KATONAH, N.Y. -- An Italian opera composer who was a budding genius at age 19 and a Polish contralto who remains a vocal phenomenon at age 60 teamed up for an intriguing musical excavation at the Caramoor Music Festival.

The occasion was the first-ever U.S. performance Saturday night of "Ciro in Babilonia," one of six operas by the prolific Gioachino Rossini that premiered in 1812.

Starring in the title role of Cyrus the Great, king of Persia, was Ewa Podles, a veteran of many such "trousers roles" that composers used to write for lower-voiced female singers to portray male characters.

And Podles is as low-voiced as they come. At the very bottom of her range, well below middle C, the notes ring out with a visceral punch that dares a listener not to sit up and take notice. She can also belt out prodigious high notes and rattle off the runs and other rapid passage work for which Rossinian "bel canto" singing is known.

True the shift in gears as she moves from one part of her voice to another is more noticeable than in her prime, and she has lost some power. But she remains a singer of prodigious gifts, and it's a shame she has been so seldom heard in the New York vocal scene, with only two engagements at the Metropolitan Opera over nearly 30 years.

The opera recounts a version of the Old Testament story of Cyrus' triumph over Belshazzar and the Babylonians. The libretto by Francesco Aventi is uninspired and one can understand why director Davide Livermore decided to treat it somewhat tongue-in-cheek. Using video projections by Paolo Cucco, he has the singers moving around an essentially bare stage while a silent movie plays on a screen behind them.

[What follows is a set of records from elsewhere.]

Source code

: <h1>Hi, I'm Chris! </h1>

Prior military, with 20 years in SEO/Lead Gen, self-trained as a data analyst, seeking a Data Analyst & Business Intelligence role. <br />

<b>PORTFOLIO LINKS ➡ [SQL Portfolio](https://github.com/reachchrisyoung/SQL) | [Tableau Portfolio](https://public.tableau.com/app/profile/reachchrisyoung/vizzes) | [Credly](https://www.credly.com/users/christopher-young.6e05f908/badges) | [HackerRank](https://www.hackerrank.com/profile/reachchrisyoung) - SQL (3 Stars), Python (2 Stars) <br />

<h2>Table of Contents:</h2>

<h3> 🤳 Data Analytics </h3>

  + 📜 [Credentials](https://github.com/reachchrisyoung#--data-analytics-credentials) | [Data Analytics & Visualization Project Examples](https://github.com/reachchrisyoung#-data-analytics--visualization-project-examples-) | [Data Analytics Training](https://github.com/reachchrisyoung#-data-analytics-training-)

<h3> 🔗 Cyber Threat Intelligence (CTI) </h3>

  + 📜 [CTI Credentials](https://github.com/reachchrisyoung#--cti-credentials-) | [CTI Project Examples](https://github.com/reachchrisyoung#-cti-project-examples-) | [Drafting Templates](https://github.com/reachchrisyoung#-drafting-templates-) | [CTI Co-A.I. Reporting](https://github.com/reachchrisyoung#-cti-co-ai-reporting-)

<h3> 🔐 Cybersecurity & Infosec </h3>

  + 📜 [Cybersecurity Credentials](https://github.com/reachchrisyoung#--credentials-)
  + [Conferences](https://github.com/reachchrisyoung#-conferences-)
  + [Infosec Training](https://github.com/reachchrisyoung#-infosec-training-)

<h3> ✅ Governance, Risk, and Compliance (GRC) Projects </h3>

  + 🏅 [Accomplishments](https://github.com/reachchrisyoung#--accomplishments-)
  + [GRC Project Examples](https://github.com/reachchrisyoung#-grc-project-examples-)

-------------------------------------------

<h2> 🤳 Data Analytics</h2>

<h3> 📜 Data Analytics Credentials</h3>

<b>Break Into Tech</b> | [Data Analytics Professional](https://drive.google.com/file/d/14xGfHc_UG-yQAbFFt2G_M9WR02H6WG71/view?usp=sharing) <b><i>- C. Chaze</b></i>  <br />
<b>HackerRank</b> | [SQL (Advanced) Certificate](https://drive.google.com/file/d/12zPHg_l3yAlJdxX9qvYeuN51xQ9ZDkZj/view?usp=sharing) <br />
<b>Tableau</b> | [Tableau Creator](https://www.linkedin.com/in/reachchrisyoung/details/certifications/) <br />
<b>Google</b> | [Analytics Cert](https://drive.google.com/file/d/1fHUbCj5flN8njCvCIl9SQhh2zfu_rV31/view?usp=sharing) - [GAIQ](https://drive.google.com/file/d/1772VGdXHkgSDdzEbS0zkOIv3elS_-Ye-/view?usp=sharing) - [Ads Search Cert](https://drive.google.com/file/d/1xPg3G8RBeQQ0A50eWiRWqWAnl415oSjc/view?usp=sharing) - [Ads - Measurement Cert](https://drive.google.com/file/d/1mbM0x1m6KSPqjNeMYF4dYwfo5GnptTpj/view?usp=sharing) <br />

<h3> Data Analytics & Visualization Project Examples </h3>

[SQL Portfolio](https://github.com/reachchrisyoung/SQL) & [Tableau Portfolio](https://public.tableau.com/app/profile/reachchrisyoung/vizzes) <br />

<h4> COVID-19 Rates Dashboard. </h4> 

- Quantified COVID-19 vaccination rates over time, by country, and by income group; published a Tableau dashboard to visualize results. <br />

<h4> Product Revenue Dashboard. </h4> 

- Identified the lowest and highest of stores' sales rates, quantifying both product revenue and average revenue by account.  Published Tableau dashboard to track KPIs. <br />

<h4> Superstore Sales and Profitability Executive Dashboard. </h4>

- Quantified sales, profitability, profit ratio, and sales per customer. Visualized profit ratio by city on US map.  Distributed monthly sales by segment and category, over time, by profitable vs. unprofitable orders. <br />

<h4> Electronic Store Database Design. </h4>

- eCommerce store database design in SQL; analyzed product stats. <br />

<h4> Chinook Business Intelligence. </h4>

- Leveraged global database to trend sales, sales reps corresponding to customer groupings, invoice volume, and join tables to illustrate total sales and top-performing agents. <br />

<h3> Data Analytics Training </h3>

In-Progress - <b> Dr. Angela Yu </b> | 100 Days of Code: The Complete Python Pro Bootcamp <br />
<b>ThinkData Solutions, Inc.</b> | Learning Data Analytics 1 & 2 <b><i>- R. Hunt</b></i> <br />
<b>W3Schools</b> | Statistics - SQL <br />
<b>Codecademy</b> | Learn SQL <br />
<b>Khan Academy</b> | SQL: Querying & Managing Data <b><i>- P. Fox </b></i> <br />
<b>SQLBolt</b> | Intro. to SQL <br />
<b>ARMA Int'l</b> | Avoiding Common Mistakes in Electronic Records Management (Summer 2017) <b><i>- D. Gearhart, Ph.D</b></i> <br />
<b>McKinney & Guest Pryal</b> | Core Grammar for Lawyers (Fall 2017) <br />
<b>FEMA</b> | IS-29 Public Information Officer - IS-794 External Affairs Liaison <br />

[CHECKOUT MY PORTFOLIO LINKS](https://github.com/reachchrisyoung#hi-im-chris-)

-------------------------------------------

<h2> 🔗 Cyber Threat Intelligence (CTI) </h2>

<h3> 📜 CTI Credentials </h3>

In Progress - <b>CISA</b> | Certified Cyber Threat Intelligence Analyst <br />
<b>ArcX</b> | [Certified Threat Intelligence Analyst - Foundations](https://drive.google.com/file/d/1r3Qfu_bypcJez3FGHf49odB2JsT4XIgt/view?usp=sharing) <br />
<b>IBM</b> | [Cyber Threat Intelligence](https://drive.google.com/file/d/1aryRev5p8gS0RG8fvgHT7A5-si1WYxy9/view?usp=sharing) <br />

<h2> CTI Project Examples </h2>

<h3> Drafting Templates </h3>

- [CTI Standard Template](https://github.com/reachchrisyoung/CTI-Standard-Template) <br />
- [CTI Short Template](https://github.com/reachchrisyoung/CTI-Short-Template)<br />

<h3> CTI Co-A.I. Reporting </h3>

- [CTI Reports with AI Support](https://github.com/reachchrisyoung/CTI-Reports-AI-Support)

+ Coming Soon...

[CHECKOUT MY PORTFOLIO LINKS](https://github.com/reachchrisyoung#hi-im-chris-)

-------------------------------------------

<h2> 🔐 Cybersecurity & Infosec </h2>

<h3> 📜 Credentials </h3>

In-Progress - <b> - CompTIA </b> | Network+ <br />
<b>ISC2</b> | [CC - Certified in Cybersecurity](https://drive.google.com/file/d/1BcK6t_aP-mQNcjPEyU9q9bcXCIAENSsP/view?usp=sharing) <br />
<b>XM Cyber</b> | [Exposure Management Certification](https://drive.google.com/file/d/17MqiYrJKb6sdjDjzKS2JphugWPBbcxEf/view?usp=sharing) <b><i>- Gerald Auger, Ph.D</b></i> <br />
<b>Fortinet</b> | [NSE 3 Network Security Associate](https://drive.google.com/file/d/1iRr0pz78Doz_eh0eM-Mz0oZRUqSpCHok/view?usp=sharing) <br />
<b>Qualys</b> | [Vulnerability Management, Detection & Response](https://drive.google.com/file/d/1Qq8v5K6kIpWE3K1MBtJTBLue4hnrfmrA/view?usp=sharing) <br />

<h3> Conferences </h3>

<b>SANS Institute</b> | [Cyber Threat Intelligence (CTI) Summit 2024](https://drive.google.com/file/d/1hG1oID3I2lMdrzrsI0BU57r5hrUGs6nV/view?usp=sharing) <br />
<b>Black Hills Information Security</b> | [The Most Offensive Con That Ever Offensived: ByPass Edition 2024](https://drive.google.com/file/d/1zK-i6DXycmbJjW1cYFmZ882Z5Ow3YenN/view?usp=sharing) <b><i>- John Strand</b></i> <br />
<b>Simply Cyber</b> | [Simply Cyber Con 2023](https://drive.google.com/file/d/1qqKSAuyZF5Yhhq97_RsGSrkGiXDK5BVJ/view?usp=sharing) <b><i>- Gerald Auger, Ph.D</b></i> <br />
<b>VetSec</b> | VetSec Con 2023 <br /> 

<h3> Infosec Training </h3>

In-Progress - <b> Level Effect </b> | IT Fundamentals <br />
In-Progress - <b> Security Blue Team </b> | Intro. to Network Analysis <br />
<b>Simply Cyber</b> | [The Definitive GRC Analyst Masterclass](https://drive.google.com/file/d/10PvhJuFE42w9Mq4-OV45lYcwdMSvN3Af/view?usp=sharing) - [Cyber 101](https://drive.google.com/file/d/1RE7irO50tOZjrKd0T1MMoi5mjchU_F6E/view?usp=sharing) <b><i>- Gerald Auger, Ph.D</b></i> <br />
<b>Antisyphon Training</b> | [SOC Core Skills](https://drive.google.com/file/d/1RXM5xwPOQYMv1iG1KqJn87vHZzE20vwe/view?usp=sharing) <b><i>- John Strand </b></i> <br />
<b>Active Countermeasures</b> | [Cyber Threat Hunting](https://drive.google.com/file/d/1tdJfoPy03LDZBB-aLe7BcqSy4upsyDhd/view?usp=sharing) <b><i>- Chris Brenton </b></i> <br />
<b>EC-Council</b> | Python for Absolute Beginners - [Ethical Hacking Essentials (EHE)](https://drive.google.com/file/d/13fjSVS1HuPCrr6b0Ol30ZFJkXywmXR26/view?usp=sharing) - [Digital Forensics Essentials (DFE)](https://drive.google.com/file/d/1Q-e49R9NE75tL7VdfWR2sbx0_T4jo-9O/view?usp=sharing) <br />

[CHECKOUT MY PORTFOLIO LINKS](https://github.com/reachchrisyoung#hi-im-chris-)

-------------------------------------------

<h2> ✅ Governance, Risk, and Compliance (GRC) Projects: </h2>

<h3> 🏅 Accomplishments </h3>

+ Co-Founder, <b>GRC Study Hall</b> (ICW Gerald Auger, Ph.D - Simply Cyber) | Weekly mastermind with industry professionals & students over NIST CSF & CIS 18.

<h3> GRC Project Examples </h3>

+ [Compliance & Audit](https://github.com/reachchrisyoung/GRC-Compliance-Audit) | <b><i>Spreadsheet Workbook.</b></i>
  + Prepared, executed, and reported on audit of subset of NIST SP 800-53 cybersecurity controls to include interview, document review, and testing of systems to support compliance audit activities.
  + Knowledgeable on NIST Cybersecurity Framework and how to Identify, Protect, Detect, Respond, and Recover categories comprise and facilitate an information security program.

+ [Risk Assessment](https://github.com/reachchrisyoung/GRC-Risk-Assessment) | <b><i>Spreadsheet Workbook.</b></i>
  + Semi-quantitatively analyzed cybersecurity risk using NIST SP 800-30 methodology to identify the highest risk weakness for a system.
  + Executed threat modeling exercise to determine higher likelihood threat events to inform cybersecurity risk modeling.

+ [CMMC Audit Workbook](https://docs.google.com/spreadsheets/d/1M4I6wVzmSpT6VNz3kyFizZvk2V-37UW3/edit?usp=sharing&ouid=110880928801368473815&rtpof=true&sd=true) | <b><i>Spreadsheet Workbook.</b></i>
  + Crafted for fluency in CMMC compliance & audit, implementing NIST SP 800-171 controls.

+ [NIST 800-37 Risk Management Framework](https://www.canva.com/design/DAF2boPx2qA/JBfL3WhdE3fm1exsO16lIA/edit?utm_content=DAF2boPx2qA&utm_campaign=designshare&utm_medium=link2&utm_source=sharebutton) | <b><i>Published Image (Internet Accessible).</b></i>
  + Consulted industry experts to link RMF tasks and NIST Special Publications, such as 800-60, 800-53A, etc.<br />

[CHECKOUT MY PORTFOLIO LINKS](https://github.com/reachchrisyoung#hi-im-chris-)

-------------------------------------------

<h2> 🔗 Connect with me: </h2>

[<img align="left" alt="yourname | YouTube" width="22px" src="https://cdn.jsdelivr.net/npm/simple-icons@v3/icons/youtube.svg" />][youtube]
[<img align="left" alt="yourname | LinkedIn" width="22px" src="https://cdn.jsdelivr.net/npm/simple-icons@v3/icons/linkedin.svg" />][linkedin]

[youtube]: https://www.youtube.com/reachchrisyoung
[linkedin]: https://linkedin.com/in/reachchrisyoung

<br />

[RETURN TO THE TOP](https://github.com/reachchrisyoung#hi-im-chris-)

Flickering images flash at the appropriate moment, from ancient warriors running furiously in battle to the inside of Belshazzar's palace or the desert outside the city walls. Occasional captions give a sense of the plot, rather than translating every line of text. The concept works well for about half the evening but eventually becomes repetitious and tiresome.

For this one-night-only U.S. premiere, Will Crutchfield, who is director of opera at Caramoor and also conducted the Orchestra of St. Luke's, painstakingly assembled an uncut version of the score that ran more than three hours with one intermission. While historically valuable, it proved a mixed blessing for the audience, especially in Act 2, when the plot grinds to a standstill and interest flags.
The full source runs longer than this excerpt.